Is the polynomial $f(x) = x^4 + tx^3 + (t^2 + 1)x^2 + (t^3 + t)x + (t^4 + t^2)$ irreducible over $k(t)$?

Question

Let $k$ be an algebraically closed field of characteristic 2 and let $k(t)$ be rational function field of one variable.
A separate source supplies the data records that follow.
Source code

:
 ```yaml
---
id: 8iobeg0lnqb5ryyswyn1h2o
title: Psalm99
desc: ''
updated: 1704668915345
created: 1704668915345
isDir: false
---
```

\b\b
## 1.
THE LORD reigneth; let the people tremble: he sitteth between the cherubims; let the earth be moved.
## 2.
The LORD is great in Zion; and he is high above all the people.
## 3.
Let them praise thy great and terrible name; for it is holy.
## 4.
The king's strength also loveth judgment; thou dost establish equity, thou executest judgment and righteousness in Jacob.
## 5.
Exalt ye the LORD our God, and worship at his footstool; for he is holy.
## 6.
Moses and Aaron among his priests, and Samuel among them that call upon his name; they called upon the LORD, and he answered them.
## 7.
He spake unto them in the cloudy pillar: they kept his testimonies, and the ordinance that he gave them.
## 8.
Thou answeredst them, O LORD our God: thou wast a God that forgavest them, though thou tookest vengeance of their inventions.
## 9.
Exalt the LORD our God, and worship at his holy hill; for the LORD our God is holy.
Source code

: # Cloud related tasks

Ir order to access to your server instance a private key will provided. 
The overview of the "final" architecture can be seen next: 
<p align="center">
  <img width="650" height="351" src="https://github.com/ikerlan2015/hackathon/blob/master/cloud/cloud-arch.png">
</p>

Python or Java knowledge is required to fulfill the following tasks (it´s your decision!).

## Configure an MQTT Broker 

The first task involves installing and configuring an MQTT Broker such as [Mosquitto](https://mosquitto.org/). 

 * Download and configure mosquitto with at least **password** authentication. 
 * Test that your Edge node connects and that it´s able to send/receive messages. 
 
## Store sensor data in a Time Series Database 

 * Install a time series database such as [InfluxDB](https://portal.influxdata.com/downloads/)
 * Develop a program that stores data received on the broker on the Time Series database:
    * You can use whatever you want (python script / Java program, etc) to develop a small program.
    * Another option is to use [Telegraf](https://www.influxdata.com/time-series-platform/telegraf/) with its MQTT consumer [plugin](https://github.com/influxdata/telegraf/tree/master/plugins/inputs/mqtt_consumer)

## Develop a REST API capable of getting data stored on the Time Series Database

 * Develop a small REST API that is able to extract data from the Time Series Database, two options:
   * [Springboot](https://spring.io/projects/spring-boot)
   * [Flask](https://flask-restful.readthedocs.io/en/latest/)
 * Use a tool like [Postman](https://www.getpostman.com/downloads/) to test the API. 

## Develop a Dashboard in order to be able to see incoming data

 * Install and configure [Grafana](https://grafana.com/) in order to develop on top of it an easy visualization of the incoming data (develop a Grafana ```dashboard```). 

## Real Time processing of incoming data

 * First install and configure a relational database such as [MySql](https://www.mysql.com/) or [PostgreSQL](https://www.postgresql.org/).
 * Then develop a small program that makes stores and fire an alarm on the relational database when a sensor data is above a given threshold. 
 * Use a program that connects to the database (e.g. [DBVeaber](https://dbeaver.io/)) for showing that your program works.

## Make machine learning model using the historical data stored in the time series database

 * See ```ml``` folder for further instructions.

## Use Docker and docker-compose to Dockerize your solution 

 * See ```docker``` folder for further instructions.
Consider the polynomial $f(x) = x^4 + tx^3 + (t^2 + 1)x^2 + (t^3 + t)x + (t^4 + t^2) \in k(t)[x]$. Is $f(x)$ irreducible over $k(t)$?

Answer 1

First, by Gauss' lemma, $f(x)$ is irreducible over $k(t)$ iff it's irreducible over $k[t]$, so we may do all our calculating in the ring $k[t]$.

The polynomial has no linear factors $(x-a)$, as if it did then $a|t^4+t^2=t^2(t+1)^2$ by the rational root theorem, and each of the 9 possibilities may be plugged in to the polynomial to get a non-zero result.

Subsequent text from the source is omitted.